I’m on page 332 of my novel and I just skidded to a halt. I’m not worried; it’s happened before and may even happen again, though I now have something like one hundred pages left to write, so maybe not.
One of the ways I know I need to take a break from the headlong rush forward is what’s been spilling out of my fingers onto the screen. I can see myself using tricks I learned from screenwriting. Have the characters do something with their hands or even their whole bodies. Have them fiddle. People don’t just stand there and talk, after all. And then have that action, whatever it is, inform the scene. Which is fine, and I’ve done it in scenes and sequences that have come out the better for it.
But when I start writing scenes where a character who normally has tremendous dignity leans back in his chair and almost topples over, when a scene or two later, I have another character step on a glossy magazine cover and go splat on her ass, I know I’m letting myself get sloppy. It’s not necessarily terrible writing. For a romantic comedy. But that kind of near-slapstick has no place in the world of this novel. And the fact that I’m sticking it in there means my brain is getting tired and I’m stepping a little too far outside the minds of my characters. I’m writing from the outside in. I’m losing my sureness, my sense of truth. So I’m stepping back further. I’m going back sixty-some pages to the last point I left off in my first tweaking pass.

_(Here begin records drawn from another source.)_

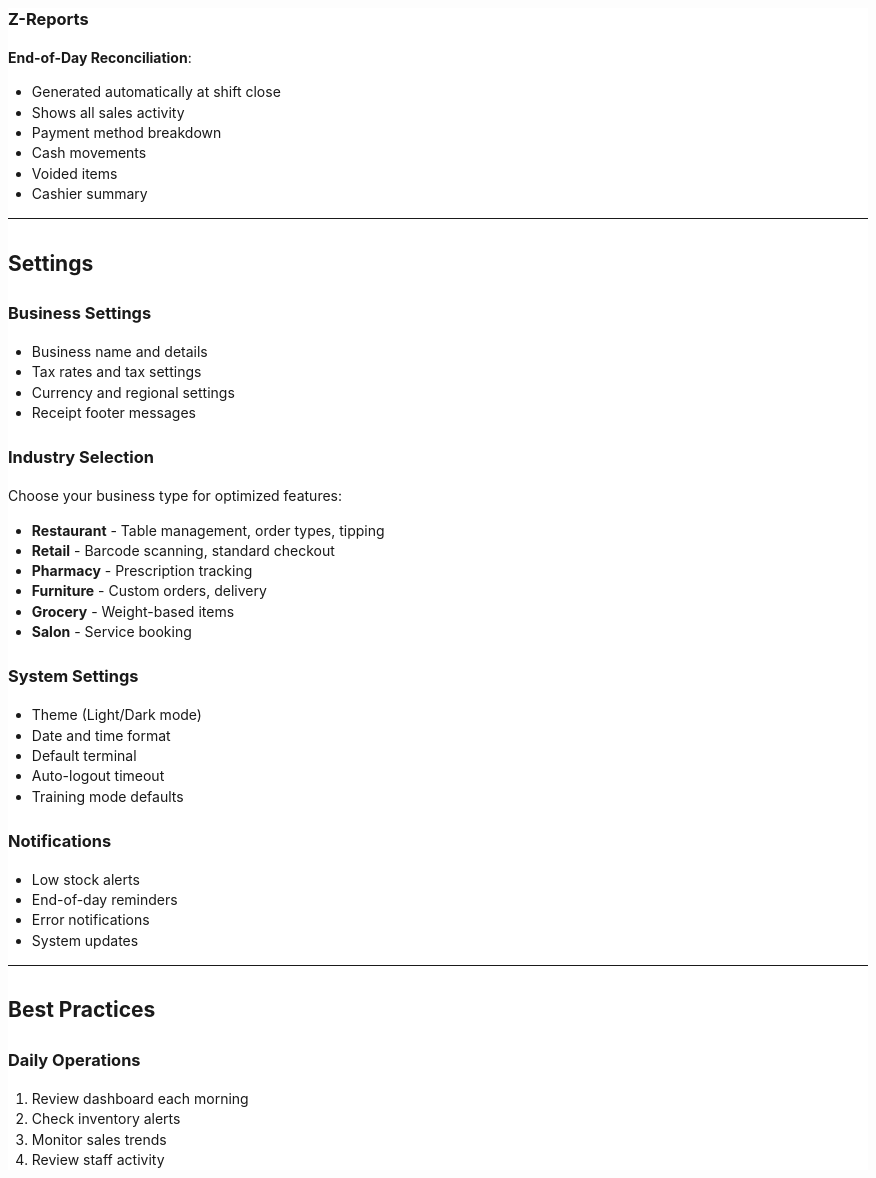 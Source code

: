 ### Z-Reports

**End-of-Day Reconciliation**:
- Generated automatically at shift close
- Shows all sales activity
- Payment method breakdown
- Cash movements
- Voided items
- Cashier summary

---

## Settings

### Business Settings
- Business name and details
- Tax rates and tax settings
- Currency and regional settings
- Receipt footer messages

### Industry Selection
Choose your business type for optimized features:
- **Restaurant** - Table management, order types, tipping
- **Retail** - Barcode scanning, standard checkout
- **Pharmacy** - Prescription tracking
- **Furniture** - Custom orders, delivery
- **Grocery** - Weight-based items
- **Salon** - Service booking

### System Settings
- Theme (Light/Dark mode)
- Date and time format
- Default terminal
- Auto-logout timeout
- Training mode defaults

### Notifications
- Low stock alerts
- End-of-day reminders
- Error notifications
- System updates

---

## Best Practices

### Daily Operations
1. Review dashboard each morning
2. Check inventory alerts
3. Monitor sales trends
4. Review staff activity
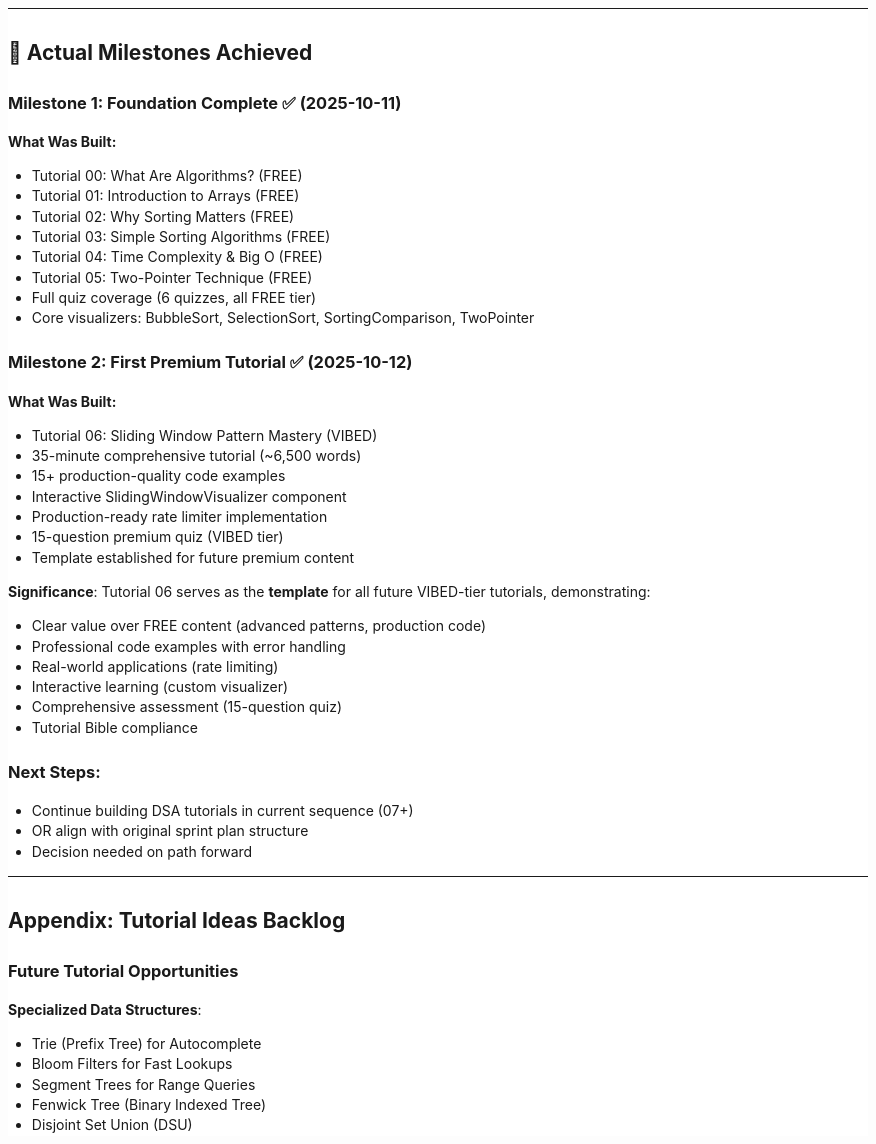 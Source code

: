 
---

## 🎉 Actual Milestones Achieved

### Milestone 1: Foundation Complete ✅ (2025-10-11)
**What Was Built:**
- Tutorial 00: What Are Algorithms? (FREE)
- Tutorial 01: Introduction to Arrays (FREE)
- Tutorial 02: Why Sorting Matters (FREE)
- Tutorial 03: Simple Sorting Algorithms (FREE)
- Tutorial 04: Time Complexity & Big O (FREE)
- Tutorial 05: Two-Pointer Technique (FREE)
- Full quiz coverage (6 quizzes, all FREE tier)
- Core visualizers: BubbleSort, SelectionSort, SortingComparison, TwoPointer

### Milestone 2: First Premium Tutorial ✅ (2025-10-12)
**What Was Built:**
- Tutorial 06: Sliding Window Pattern Mastery (VIBED)
- 35-minute comprehensive tutorial (~6,500 words)
- 15+ production-quality code examples
- Interactive SlidingWindowVisualizer component
- Production-ready rate limiter implementation
- 15-question premium quiz (VIBED tier)
- Template established for future premium content

**Significance**: Tutorial 06 serves as the **template** for all future VIBED-tier tutorials, demonstrating:
- Clear value over FREE content (advanced patterns, production code)
- Professional code examples with error handling
- Real-world applications (rate limiting)
- Interactive learning (custom visualizer)
- Comprehensive assessment (15-question quiz)
- Tutorial Bible compliance

### Next Steps:
- Continue building DSA tutorials in current sequence (07+)
- OR align with original sprint plan structure
- Decision needed on path forward

---

## Appendix: Tutorial Ideas Backlog

### Future Tutorial Opportunities

**Specialized Data Structures**:
- Trie (Prefix Tree) for Autocomplete
- Bloom Filters for Fast Lookups
- Segment Trees for Range Queries
- Fenwick Tree (Binary Indexed Tree)
- Disjoint Set Union (DSU)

I generally try to avoid intensive rewrites during the first draft. I think you can get into perfectionist mode and stifle yourself, rewriting the same chapters obsessively instead of moving forward. But that doesn’t mean I’m waiting until I’m all done to go back through the so-raw material. I do, after all, want my select few readers to give feedback, let me know I’m still on the right path. Their input has helped me find my way through this. I want that. I want it soon, actually. But if I show them the pages the way they come out of my head the first go-round, I know those pages will come back to me with lots of “????” and “I don’t understand” notations. Because it doesn’t always make sense, what I write. I mean, it does to me and it will to other people too once I clean the prose up a bit.
Today, for instance, I deleted a paragraph that spelled to much out (also known as hitting you over the head with the idea), dumped a couple of sentences that sounded like they said something but actually didn’t, and altered a whole bunch of wording. Sometimes not necessarily because it was bad, either. I changed “bright rhinestone sparkle of her” to “rhinestone shine of her,” not because I hated the first phrase but because it evoked something beautiful and magical and what I wanted was an implicit tawdriness in this woman as seen through another’s eyes. Something as seemingly benign as that small phrase can give the wrong message about an entire relationship. Later I’ll rewrite for the bigger issues and still later I’ll pay attention to cadence and rhythm, but this rewrite is for sense and story flow. Does it parse? Does it say what I want it to say? Does that emotion, that thought, that action work in that spot? If yes, then move on. If no, then tweak until it does.
I’m doing it because I need the breather and because I want my readers to have something to read. But this rewrite, smoothing out the rough edges, tracking the story throughlines, also does something important for me. Because by the time I get to where I left off, I’ll be back inside the action. Exactly where I need to be.